Gegen den katholischen Pfarrer von Aadorf läuft eine Strafuntersuchung wegen des Verdachts auf sexuelle Handlungen mit einem Kind. Er ist heute verhaftet worden.
Schwierige Zeiten: Die katholische Kirche der Gemeinde Aadorf.
Der katholische Pfarrer der thurgauischen Gemeinde Aadorf ist unter Missbrauchsverdacht verhaftet worden. Bischof Kurt Koch hat den 40-jährigen Schweizer deswegen von allen Verpflichtungen und Verantwortungen dispensiert.
Ermittlungen der Polizei hätten Hinweise auf ein mögliches Fehlverhalten des 40-jährigen Schweizers bei Minderjährigen ergeben, teilt die Thurgauer Kantonspolizei mit.

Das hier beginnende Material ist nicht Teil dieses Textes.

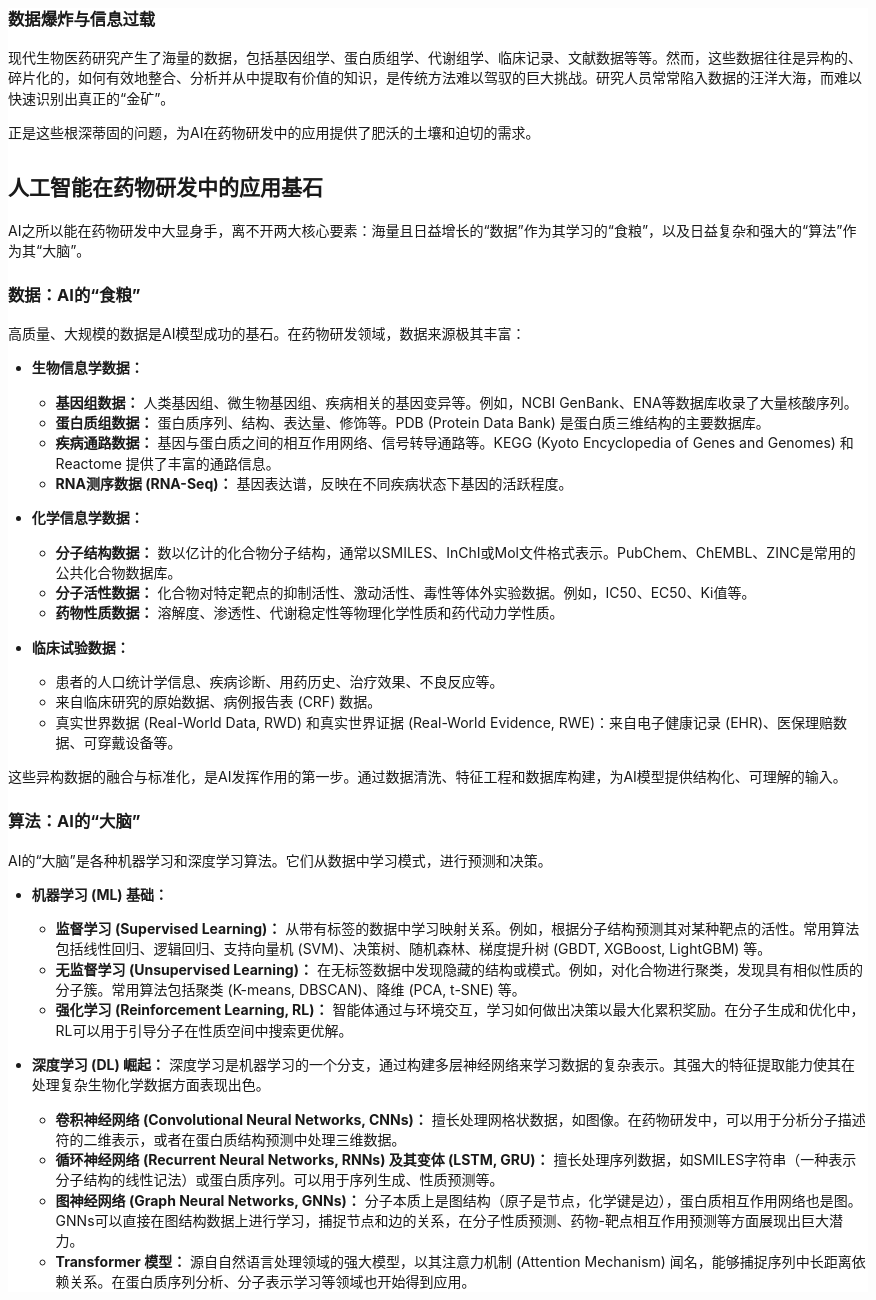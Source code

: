 ### 数据爆炸与信息过载

现代生物医药研究产生了海量的数据，包括基因组学、蛋白质组学、代谢组学、临床记录、文献数据等等。然而，这些数据往往是异构的、碎片化的，如何有效地整合、分析并从中提取有价值的知识，是传统方法难以驾驭的巨大挑战。研究人员常常陷入数据的汪洋大海，而难以快速识别出真正的“金矿”。

正是这些根深蒂固的问题，为AI在药物研发中的应用提供了肥沃的土壤和迫切的需求。

## 人工智能在药物研发中的应用基石

AI之所以能在药物研发中大显身手，离不开两大核心要素：海量且日益增长的“数据”作为其学习的“食粮”，以及日益复杂和强大的“算法”作为其“大脑”。

### 数据：AI的“食粮”

高质量、大规模的数据是AI模型成功的基石。在药物研发领域，数据来源极其丰富：

*   **生物信息学数据：**
    *   **基因组数据：** 人类基因组、微生物基因组、疾病相关的基因变异等。例如，NCBI GenBank、ENA等数据库收录了大量核酸序列。
    *   **蛋白质组数据：** 蛋白质序列、结构、表达量、修饰等。PDB (Protein Data Bank) 是蛋白质三维结构的主要数据库。
    *   **疾病通路数据：** 基因与蛋白质之间的相互作用网络、信号转导通路等。KEGG (Kyoto Encyclopedia of Genes and Genomes) 和 Reactome 提供了丰富的通路信息。
    *   **RNA测序数据 (RNA-Seq)：** 基因表达谱，反映在不同疾病状态下基因的活跃程度。

*   **化学信息学数据：**
    *   **分子结构数据：** 数以亿计的化合物分子结构，通常以SMILES、InChI或Mol文件格式表示。PubChem、ChEMBL、ZINC是常用的公共化合物数据库。
    *   **分子活性数据：** 化合物对特定靶点的抑制活性、激动活性、毒性等体外实验数据。例如，IC50、EC50、Ki值等。
    *   **药物性质数据：** 溶解度、渗透性、代谢稳定性等物理化学性质和药代动力学性质。

*   **临床试验数据：**
    *   患者的人口统计学信息、疾病诊断、用药历史、治疗效果、不良反应等。
    *   来自临床研究的原始数据、病例报告表 (CRF) 数据。
    *   真实世界数据 (Real-World Data, RWD) 和真实世界证据 (Real-World Evidence, RWE)：来自电子健康记录 (EHR)、医保理赔数据、可穿戴设备等。

这些异构数据的融合与标准化，是AI发挥作用的第一步。通过数据清洗、特征工程和数据库构建，为AI模型提供结构化、可理解的输入。

### 算法：AI的“大脑”

AI的“大脑”是各种机器学习和深度学习算法。它们从数据中学习模式，进行预测和决策。

*   **机器学习 (ML) 基础：**
    *   **监督学习 (Supervised Learning)：** 从带有标签的数据中学习映射关系。例如，根据分子结构预测其对某种靶点的活性。常用算法包括线性回归、逻辑回归、支持向量机 (SVM)、决策树、随机森林、梯度提升树 (GBDT, XGBoost, LightGBM) 等。
    *   **无监督学习 (Unsupervised Learning)：** 在无标签数据中发现隐藏的结构或模式。例如，对化合物进行聚类，发现具有相似性质的分子簇。常用算法包括聚类 (K-means, DBSCAN)、降维 (PCA, t-SNE) 等。
    *   **强化学习 (Reinforcement Learning, RL)：** 智能体通过与环境交互，学习如何做出决策以最大化累积奖励。在分子生成和优化中，RL可以用于引导分子在性质空间中搜索更优解。

*   **深度学习 (DL) 崛起：**
    深度学习是机器学习的一个分支，通过构建多层神经网络来学习数据的复杂表示。其强大的特征提取能力使其在处理复杂生物化学数据方面表现出色。
    *   **卷积神经网络 (Convolutional Neural Networks, CNNs)：** 擅长处理网格状数据，如图像。在药物研发中，可以用于分析分子描述符的二维表示，或者在蛋白质结构预测中处理三维数据。
    *   **循环神经网络 (Recurrent Neural Networks, RNNs) 及其变体 (LSTM, GRU)：** 擅长处理序列数据，如SMILES字符串（一种表示分子结构的线性记法）或蛋白质序列。可以用于序列生成、性质预测等。
    *   **图神经网络 (Graph Neural Networks, GNNs)：** 分子本质上是图结构（原子是节点，化学键是边），蛋白质相互作用网络也是图。GNNs可以直接在图结构数据上进行学习，捕捉节点和边的关系，在分子性质预测、药物-靶点相互作用预测等方面展现出巨大潜力。
    *   **Transformer 模型：** 源自自然语言处理领域的强大模型，以其注意力机制 (Attention Mechanism) 闻名，能够捕捉序列中长距离依赖关系。在蛋白质序列分析、分子表示学习等领域也开始得到应用。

Es geht dabei um den Verdacht auf Handlungen gegen die sexuelle Integrität von Kindern. Das Kantonale Untersuchungsrichteramt Thurgau hat den Pfarrer deshalb polizeilich vorführen lassen und bei der Anklagekammer Untersuchungshaft beantragt.
Hinweise verdichtet
Unterdessen hätten die polizeilichen Ermittlungen die Hinweise verdichtet. Sie liessen zumindest den Verdacht auf ein Verhalten im Grenzbereich von möglichen strafbaren Handlungen des Mannes zu, heisst es. Diese Verdachtsmomente werden nun im Rahmen einer Strafuntersuchung des kantonalen Untersuchungsrichteramtes abgeklärt.
Bischof Kurt Koch hat den katholischen Pfarrer auf Grund des Verfahrens von allen Verpflichtungen und Verantwortungen dispensiert. Das Bistum verdankte in einer Mitteilung das transparente Kommunikationsvorgehen der Thurgauer Strafverfolgungsbehörden.
Keine weiteren Informationen
Die Informationspolitik zum laufenden Verfahren werde sich an den Fakten und dem jeweils offiziellen Informationsstand der untersuchenden Behörden orientieren. Bis zum Verfahrensabschluss würden durch das Bistum keine weiteren Informationen zum Fall veröffentlicht, um keine unnötigen Spekulationen oder Vorverurteilungen zu unterstützen.
Das Bistum weist weiter darauf hin, dass es sich um ein laufendes Verfahren handelt. Im Übrigen sei den Verantwortlichen des Bistums Basel die weitere Aufklärung von sexuellen Übergriffen durch Seelsorgende ein grosses Anliegen. Sie seien Opfern dankbar, die sich bei den Ansprechpersonen oder den Zuständigen des bischöflichen Personalamtes meldeten.